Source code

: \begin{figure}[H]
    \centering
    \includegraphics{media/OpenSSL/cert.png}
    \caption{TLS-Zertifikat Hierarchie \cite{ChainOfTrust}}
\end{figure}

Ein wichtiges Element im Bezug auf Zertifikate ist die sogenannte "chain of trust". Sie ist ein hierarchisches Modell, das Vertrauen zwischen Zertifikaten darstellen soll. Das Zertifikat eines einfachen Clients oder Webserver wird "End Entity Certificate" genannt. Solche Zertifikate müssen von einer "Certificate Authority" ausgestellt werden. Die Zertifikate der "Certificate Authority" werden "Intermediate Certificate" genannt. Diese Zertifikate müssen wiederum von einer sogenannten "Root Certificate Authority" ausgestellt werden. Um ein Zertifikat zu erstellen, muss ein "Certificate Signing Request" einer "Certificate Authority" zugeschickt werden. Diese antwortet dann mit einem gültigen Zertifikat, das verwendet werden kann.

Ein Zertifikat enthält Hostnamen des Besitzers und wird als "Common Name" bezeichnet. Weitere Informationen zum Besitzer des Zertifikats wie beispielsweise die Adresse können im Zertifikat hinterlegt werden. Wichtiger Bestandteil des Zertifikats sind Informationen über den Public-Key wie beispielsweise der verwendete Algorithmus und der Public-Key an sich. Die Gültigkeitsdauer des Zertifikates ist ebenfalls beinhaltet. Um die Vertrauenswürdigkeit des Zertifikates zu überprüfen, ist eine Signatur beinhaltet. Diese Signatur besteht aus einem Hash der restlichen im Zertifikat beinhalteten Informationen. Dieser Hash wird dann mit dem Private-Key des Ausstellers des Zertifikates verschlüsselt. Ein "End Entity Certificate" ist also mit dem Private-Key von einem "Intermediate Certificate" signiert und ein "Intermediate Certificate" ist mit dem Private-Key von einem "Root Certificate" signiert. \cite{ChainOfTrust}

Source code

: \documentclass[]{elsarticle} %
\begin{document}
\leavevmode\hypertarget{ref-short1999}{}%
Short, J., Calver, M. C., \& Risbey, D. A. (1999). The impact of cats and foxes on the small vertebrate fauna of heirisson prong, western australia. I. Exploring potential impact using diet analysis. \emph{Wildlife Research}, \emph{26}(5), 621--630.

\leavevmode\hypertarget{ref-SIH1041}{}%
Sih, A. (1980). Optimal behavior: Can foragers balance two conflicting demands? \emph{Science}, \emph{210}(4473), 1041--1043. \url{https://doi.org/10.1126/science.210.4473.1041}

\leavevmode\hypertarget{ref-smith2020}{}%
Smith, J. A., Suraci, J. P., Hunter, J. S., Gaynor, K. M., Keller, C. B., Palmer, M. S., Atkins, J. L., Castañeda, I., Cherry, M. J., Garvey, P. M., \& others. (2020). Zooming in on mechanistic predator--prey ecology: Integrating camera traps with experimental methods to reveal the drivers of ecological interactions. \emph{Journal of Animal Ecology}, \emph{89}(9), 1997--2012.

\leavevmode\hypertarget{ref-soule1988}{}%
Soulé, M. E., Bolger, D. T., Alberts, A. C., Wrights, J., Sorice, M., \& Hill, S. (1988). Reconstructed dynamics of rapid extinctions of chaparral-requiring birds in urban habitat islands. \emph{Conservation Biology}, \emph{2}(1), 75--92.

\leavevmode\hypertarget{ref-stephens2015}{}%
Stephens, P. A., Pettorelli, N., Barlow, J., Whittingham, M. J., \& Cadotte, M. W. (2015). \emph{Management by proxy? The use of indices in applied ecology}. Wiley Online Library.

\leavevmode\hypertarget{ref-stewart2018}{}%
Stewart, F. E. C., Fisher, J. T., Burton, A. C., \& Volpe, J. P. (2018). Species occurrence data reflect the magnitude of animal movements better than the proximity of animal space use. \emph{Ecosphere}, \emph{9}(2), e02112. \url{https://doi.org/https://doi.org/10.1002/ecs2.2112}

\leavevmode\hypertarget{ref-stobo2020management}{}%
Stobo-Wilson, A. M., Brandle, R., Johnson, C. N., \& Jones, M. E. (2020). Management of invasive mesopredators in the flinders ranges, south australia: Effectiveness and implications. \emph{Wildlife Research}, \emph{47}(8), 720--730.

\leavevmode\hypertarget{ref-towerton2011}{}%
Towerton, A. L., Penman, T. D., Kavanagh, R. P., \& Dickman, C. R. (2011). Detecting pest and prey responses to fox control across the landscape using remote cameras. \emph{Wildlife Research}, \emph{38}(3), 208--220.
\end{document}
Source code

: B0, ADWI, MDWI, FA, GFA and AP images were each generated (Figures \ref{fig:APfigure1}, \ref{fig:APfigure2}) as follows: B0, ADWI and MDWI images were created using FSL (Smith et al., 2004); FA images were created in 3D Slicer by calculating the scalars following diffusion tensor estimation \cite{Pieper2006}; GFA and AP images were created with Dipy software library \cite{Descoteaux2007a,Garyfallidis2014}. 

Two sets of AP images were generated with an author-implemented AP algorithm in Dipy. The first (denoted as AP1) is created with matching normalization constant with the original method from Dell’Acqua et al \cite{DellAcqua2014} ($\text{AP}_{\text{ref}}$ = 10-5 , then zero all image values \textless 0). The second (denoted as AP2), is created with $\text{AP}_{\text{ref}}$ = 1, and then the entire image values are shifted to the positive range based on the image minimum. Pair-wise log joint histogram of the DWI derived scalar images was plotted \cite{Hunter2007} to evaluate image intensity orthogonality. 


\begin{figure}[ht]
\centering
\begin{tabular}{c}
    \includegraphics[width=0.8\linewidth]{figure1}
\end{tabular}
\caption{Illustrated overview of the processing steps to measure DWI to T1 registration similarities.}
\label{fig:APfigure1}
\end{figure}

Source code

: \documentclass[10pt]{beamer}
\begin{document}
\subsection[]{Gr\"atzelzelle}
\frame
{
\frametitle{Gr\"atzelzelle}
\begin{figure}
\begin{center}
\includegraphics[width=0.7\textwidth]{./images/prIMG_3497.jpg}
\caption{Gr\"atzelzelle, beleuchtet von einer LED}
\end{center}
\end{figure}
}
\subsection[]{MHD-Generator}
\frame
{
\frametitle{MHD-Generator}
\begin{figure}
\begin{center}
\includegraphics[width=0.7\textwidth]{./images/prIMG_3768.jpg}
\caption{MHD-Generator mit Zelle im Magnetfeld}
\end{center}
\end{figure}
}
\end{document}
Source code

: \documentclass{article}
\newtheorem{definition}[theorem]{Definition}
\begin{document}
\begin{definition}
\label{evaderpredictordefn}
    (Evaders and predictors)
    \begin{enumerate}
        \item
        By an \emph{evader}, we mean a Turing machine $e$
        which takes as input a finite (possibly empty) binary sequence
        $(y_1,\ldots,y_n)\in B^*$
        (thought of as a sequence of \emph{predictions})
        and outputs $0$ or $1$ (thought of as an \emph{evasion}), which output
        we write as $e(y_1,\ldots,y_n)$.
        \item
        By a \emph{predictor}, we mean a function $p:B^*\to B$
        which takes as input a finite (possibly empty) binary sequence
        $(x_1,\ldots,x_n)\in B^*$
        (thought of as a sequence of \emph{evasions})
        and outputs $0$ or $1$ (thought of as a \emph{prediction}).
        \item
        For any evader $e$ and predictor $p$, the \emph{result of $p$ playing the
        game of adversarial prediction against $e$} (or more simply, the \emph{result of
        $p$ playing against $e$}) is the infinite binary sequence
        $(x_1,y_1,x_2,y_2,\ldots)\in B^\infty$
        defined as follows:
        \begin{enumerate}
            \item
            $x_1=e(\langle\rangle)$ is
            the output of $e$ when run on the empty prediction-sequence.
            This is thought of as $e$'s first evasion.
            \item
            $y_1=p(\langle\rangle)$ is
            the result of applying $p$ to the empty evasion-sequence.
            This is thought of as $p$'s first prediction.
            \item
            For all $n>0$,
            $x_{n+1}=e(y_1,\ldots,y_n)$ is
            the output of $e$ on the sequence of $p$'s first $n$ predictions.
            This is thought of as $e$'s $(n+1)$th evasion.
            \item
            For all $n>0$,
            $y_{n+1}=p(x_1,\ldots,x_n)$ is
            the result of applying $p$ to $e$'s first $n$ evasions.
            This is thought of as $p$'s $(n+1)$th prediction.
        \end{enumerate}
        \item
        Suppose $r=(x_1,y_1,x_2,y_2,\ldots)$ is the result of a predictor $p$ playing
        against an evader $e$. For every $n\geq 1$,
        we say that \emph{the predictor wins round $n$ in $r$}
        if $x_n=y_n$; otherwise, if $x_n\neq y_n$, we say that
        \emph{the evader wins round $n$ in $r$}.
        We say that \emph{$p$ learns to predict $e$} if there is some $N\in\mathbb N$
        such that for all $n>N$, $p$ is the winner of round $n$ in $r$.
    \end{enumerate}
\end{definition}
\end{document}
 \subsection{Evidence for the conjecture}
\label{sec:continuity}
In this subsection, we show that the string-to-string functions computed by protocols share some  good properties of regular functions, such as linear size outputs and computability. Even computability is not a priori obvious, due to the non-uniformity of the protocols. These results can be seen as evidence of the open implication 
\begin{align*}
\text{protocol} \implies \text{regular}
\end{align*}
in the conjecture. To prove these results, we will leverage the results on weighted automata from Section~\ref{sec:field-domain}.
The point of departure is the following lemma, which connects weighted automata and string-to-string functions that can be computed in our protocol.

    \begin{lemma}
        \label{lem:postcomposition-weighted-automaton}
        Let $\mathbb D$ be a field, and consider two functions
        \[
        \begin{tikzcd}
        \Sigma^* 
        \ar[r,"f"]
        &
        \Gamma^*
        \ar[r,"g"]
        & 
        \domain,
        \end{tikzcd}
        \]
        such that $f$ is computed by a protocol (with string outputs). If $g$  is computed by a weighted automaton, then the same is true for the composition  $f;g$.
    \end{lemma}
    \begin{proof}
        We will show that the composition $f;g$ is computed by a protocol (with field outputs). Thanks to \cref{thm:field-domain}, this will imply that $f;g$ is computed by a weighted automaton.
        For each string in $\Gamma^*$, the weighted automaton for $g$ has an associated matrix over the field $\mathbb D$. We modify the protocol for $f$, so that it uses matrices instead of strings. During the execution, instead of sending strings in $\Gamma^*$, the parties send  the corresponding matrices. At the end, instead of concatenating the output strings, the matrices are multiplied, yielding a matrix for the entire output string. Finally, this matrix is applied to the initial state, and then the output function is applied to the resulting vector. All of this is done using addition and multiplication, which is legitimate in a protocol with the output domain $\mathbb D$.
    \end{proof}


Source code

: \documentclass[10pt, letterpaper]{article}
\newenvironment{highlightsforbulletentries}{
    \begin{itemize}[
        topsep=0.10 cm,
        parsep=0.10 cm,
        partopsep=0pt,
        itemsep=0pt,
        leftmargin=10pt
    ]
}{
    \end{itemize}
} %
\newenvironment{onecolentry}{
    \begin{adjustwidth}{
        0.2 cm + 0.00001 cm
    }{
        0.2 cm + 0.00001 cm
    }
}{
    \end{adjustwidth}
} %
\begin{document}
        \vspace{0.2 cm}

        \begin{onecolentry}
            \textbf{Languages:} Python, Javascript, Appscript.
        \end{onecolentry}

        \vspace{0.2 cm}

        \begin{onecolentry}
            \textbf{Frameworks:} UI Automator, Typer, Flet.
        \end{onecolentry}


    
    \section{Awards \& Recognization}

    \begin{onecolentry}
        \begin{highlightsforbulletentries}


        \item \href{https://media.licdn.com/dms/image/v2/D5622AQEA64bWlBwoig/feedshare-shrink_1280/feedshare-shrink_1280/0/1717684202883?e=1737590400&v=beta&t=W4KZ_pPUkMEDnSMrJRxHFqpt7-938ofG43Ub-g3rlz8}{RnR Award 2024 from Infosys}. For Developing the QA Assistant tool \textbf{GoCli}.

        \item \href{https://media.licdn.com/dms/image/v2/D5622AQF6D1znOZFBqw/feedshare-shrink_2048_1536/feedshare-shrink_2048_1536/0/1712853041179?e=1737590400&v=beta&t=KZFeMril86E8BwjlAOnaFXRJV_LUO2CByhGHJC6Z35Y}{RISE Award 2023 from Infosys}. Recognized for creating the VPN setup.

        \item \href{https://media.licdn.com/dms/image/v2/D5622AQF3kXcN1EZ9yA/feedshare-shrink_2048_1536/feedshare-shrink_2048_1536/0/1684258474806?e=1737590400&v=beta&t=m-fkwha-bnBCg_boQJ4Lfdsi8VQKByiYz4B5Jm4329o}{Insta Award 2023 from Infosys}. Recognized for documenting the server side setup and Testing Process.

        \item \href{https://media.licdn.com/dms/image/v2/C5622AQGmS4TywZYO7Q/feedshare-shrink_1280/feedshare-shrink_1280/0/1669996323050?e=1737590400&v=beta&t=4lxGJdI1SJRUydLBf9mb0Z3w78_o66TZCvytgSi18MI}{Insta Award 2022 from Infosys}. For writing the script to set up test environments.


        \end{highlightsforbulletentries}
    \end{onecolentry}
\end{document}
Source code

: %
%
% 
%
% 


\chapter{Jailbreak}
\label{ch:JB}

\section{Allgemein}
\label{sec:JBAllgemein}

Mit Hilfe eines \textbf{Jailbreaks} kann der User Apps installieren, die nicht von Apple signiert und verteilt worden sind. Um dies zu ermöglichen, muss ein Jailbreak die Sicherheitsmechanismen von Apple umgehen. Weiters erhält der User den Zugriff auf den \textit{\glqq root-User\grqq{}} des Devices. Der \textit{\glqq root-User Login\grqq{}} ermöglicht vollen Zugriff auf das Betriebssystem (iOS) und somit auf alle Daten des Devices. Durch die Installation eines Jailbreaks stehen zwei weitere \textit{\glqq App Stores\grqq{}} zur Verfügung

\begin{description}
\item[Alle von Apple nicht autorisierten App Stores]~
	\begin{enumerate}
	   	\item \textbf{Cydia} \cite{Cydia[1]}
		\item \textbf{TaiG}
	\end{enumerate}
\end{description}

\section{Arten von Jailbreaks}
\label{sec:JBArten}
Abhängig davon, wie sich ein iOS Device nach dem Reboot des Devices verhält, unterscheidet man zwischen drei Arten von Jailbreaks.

......

Filter the data above, keeping only lines that include the string "mean".

        By an \emph{evader}, we mean a Turing machine $e$
        By a \emph{predictor}, we mean a function $p:B^*\to B$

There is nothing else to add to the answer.